After some sideways glances, one of the women said, “You know what? If I thought it would slow you down going after our people, I’d tell you. But I can’t because we really don’t know. Heard about it this morning down at Dunkin’ Donuts, and we were talkin’ about it on the way out here to work . . . But . . . don’t know.”

“All right,” Virgil said. “You’ve got your legal papers there, don’t violate them. When we’re out of here, if one of you knows how to get in touch with Jesse, tell her to call me. She knows the number.”





TWENTY-SIX Virgil left the farmhouse to Jenkins, Shrake, and Griffin and drove into town, straight on through, and down Highway 26 to Lansing, Iowa, where he crossed the river and continued down Highway 35 to Prairie du Chien. Snowpacked spots on the highway, and the unfamiliarity of the new truck, slowed him down, and he was driving for two hours. On the way, he called the duty officer at the BCA and asked him to tell the Prairie du Chien cops that he was going to stop by and why.

He figured out the truck’s navigation system as he drove, and the truck steered him right into the police department, which was housed in a white stone building next to what looked like, under the snow cover, a city park. The chief, he was told, was vacationing in Pensacola Beach, Florida, but Lieutenant Anderson Blaine was waiting and had been briefed on Virgil’s problem.

Blaine turned out to be a tall, mild-mannered man, with black hair, black-rimmed glasses, and a black uniform. “Call me Andy. I understand you’re looking for William Gurney, Mark Pendleton, and Son Davis,” he said.

“Need to chat, unless one of them suddenly confesses to murder.”

“Don’t see that happening,” Blaine said. “Let me get my coat. I’ll walk you over to Le Café—it’s a couple of blocks—you can talk to William and Mark.”

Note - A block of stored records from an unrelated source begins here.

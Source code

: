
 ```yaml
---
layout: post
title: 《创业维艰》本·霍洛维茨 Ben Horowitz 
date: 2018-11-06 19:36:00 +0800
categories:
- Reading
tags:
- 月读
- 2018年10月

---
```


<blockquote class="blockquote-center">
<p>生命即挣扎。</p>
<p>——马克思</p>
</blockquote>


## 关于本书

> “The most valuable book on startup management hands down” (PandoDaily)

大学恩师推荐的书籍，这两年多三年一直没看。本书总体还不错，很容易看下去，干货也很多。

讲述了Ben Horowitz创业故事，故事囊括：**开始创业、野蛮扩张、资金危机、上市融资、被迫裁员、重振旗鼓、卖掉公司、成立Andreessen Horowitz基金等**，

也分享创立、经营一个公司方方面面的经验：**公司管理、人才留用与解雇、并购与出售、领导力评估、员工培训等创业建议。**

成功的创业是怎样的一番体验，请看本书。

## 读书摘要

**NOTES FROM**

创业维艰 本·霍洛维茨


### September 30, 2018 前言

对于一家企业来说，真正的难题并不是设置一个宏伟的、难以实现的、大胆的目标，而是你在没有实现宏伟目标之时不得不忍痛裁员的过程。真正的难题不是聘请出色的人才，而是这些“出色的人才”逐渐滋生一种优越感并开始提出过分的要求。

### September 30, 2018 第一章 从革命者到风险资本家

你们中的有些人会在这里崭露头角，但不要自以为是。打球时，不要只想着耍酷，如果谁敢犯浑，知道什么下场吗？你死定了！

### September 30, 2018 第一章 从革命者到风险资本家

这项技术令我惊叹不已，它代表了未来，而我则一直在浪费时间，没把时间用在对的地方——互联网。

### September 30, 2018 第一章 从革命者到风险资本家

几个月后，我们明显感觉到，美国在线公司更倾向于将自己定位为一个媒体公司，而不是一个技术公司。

Outside, Virgil asked, “This is a French restaurant?”

“Bastard French,” Blaine said. “Started out with crêpes, steak-frites, baguettes, and cheese plates, ended up with really good coffee and banana muffins in the morning, chicken-fried steak, fries, and baguettes at night. The cheese plates stayed, of course, this being Wisconsin.”

“Of course,” Virgil said.

“I might mention to you, William and Mark are gay,” Blaine said. “Not that there’s anything wrong with that. They’re a little flamboyant about it, but they’re good guys, on the whole.”

“Good information,” Virgil said. “The guys I’m looking at up in Trippton are gay, too. Or something like that.”